**Task to carry out:** Your answer must be an exact copy of the entries, containing no images.

**Dataset:**
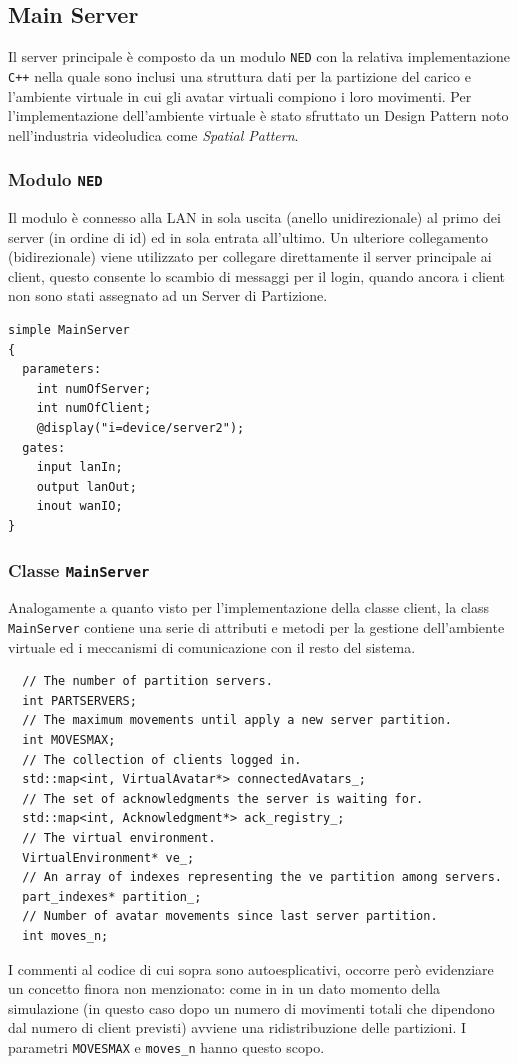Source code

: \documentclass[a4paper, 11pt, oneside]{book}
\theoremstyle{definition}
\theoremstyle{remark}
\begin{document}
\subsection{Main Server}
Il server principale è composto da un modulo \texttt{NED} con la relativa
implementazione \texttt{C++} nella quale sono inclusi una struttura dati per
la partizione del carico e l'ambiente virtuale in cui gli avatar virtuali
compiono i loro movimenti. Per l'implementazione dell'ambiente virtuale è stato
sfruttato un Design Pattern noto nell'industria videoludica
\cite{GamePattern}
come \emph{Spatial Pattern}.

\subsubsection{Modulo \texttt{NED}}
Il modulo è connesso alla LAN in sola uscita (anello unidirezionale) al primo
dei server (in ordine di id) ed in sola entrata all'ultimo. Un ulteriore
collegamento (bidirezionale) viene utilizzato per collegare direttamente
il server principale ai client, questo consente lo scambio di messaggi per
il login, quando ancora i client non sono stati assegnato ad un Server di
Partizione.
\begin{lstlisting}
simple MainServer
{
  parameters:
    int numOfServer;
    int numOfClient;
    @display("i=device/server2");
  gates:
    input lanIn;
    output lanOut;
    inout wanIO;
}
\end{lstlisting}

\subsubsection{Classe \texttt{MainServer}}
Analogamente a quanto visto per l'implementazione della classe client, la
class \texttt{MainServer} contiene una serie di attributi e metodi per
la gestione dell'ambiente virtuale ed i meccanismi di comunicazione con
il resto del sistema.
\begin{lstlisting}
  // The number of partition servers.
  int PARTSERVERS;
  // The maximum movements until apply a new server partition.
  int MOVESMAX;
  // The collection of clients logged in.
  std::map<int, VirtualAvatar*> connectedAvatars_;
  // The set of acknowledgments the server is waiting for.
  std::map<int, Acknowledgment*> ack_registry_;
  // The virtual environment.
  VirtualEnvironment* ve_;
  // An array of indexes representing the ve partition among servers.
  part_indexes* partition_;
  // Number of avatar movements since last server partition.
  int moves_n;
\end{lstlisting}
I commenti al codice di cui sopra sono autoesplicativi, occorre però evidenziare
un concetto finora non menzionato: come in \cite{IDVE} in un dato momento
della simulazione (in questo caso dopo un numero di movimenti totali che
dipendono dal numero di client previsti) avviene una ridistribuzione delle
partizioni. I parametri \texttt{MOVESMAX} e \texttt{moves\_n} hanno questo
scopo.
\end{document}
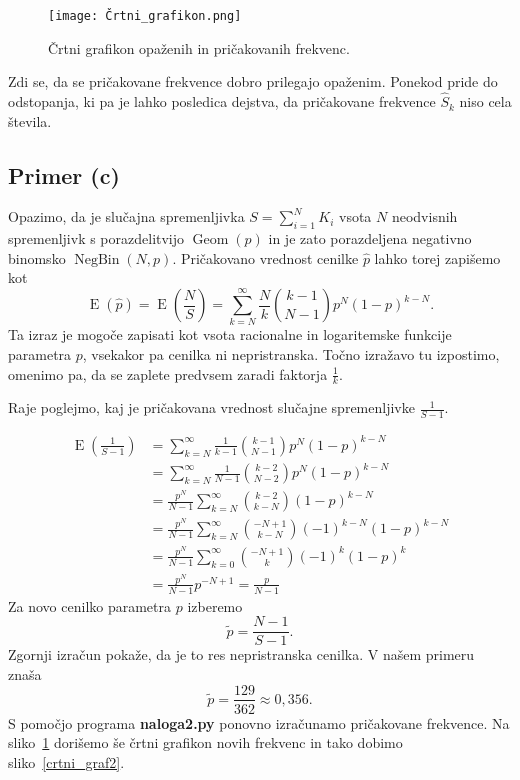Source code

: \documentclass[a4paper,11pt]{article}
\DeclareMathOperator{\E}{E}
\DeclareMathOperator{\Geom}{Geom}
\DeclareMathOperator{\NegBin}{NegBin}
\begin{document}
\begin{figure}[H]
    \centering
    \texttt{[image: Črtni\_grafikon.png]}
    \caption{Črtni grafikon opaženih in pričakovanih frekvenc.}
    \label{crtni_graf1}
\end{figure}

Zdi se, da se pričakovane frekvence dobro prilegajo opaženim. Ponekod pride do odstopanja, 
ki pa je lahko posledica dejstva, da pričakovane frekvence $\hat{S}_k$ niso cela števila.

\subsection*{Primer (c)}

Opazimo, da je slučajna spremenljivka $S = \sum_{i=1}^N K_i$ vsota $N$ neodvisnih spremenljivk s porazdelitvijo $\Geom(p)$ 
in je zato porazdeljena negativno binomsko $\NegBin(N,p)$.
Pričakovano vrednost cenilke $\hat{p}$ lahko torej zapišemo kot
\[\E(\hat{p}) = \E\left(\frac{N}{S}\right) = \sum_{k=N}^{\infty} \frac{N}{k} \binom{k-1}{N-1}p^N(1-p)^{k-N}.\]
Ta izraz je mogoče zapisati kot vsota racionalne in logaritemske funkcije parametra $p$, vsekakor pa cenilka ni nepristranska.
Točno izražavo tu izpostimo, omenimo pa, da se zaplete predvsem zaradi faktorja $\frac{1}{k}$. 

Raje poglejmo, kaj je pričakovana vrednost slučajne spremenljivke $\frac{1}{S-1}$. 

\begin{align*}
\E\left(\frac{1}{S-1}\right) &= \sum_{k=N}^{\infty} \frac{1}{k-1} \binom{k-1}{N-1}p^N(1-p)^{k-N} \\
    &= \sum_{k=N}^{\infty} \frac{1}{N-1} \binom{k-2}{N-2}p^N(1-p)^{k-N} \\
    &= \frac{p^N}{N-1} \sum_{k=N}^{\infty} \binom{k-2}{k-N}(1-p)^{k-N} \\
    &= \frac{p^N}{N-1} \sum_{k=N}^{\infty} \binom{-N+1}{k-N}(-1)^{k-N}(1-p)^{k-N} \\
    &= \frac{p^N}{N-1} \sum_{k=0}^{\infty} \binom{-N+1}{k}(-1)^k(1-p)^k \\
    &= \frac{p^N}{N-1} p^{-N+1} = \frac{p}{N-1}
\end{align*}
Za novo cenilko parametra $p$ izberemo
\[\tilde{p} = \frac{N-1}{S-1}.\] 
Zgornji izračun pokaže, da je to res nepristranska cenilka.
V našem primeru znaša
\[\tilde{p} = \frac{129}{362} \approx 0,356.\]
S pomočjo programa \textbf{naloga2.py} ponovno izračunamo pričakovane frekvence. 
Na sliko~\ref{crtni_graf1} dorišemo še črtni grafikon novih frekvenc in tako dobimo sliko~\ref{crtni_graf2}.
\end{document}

**Solution for this task:**
Source code

: \documentclass[a4paper, 11pt, oneside]{book}
\theoremstyle{definition}
\theoremstyle{remark}
\begin{document}
\subsection{Main Server}
Il server principale è composto da un modulo \texttt{NED} con la relativa
implementazione \texttt{C++} nella quale sono inclusi una struttura dati per
la partizione del carico e l'ambiente virtuale in cui gli avatar virtuali
compiono i loro movimenti. Per l'implementazione dell'ambiente virtuale è stato
sfruttato un Design Pattern noto nell'industria videoludica
\cite{GamePattern}
come \emph{Spatial Pattern}.

\subsubsection{Modulo \texttt{NED}}
Il modulo è connesso alla LAN in sola uscita (anello unidirezionale) al primo
dei server (in ordine di id) ed in sola entrata all'ultimo. Un ulteriore
collegamento (bidirezionale) viene utilizzato per collegare direttamente
il server principale ai client, questo consente lo scambio di messaggi per
il login, quando ancora i client non sono stati assegnato ad un Server di
Partizione.
\begin{lstlisting}
simple MainServer
{
  parameters:
    int numOfServer;
    int numOfClient;
    @display("i=device/server2");
  gates:
    input lanIn;
    output lanOut;
    inout wanIO;
}
\end{lstlisting}

\subsubsection{Classe \texttt{MainServer}}
Analogamente a quanto visto per l'implementazione della classe client, la
class \texttt{MainServer} contiene una serie di attributi e metodi per
la gestione dell'ambiente virtuale ed i meccanismi di comunicazione con
il resto del sistema.
\begin{lstlisting}
  // The number of partition servers.
  int PARTSERVERS;
  // The maximum movements until apply a new server partition.
  int MOVESMAX;
  // The collection of clients logged in.
  std::map<int, VirtualAvatar*> connectedAvatars_;
  // The set of acknowledgments the server is waiting for.
  std::map<int, Acknowledgment*> ack_registry_;
  // The virtual environment.
  VirtualEnvironment* ve_;
  // An array of indexes representing the ve partition among servers.
  part_indexes* partition_;
  // Number of avatar movements since last server partition.
  int moves_n;
\end{lstlisting}
I commenti al codice di cui sopra sono autoesplicativi, occorre però evidenziare
un concetto finora non menzionato: come in \cite{IDVE} in un dato momento
della simulazione (in questo caso dopo un numero di movimenti totali che
dipendono dal numero di client previsti) avviene una ridistribuzione delle
partizioni. I parametri \texttt{MOVESMAX} e \texttt{moves\_n} hanno questo
scopo.
\end{document}
Source code

: \documentclass[a4paper,11pt]{article}
\DeclareMathOperator{\E}{E}
\DeclareMathOperator{\Geom}{Geom}
\DeclareMathOperator{\NegBin}{NegBin}
\begin{document}
\begin{figure}[H]
    \centering
    \texttt{[image: Črtni\_grafikon.png]}
    \caption{Črtni grafikon opaženih in pričakovanih frekvenc.}
    \label{crtni_graf1}
\end{figure}

Zdi se, da se pričakovane frekvence dobro prilegajo opaženim. Ponekod pride do odstopanja, 
ki pa je lahko posledica dejstva, da pričakovane frekvence $\hat{S}_k$ niso cela števila.

\subsection*{Primer (c)}

Opazimo, da je slučajna spremenljivka $S = \sum_{i=1}^N K_i$ vsota $N$ neodvisnih spremenljivk s porazdelitvijo $\Geom(p)$ 
in je zato porazdeljena negativno binomsko $\NegBin(N,p)$.
Pričakovano vrednost cenilke $\hat{p}$ lahko torej zapišemo kot
\[\E(\hat{p}) = \E\left(\frac{N}{S}\right) = \sum_{k=N}^{\infty} \frac{N}{k} \binom{k-1}{N-1}p^N(1-p)^{k-N}.\]
Ta izraz je mogoče zapisati kot vsota racionalne in logaritemske funkcije parametra $p$, vsekakor pa cenilka ni nepristranska.
Točno izražavo tu izpostimo, omenimo pa, da se zaplete predvsem zaradi faktorja $\frac{1}{k}$. 

Raje poglejmo, kaj je pričakovana vrednost slučajne spremenljivke $\frac{1}{S-1}$. 

\begin{align*}
\E\left(\frac{1}{S-1}\right) &= \sum_{k=N}^{\infty} \frac{1}{k-1} \binom{k-1}{N-1}p^N(1-p)^{k-N} \\
    &= \sum_{k=N}^{\infty} \frac{1}{N-1} \binom{k-2}{N-2}p^N(1-p)^{k-N} \\
    &= \frac{p^N}{N-1} \sum_{k=N}^{\infty} \binom{k-2}{k-N}(1-p)^{k-N} \\
    &= \frac{p^N}{N-1} \sum_{k=N}^{\infty} \binom{-N+1}{k-N}(-1)^{k-N}(1-p)^{k-N} \\
    &= \frac{p^N}{N-1} \sum_{k=0}^{\infty} \binom{-N+1}{k}(-1)^k(1-p)^k \\
    &= \frac{p^N}{N-1} p^{-N+1} = \frac{p}{N-1}
\end{align*}
Za novo cenilko parametra $p$ izberemo
\[\tilde{p} = \frac{N-1}{S-1}.\] 
Zgornji izračun pokaže, da je to res nepristranska cenilka.
V našem primeru znaša
\[\tilde{p} = \frac{129}{362} \approx 0,356.\]
S pomočjo programa \textbf{naloga2.py} ponovno izračunamo pričakovane frekvence. 
Na sliko~\ref{crtni_graf1} dorišemo še črtni grafikon novih frekvenc in tako dobimo sliko~\ref{crtni_graf2}.
\end{document}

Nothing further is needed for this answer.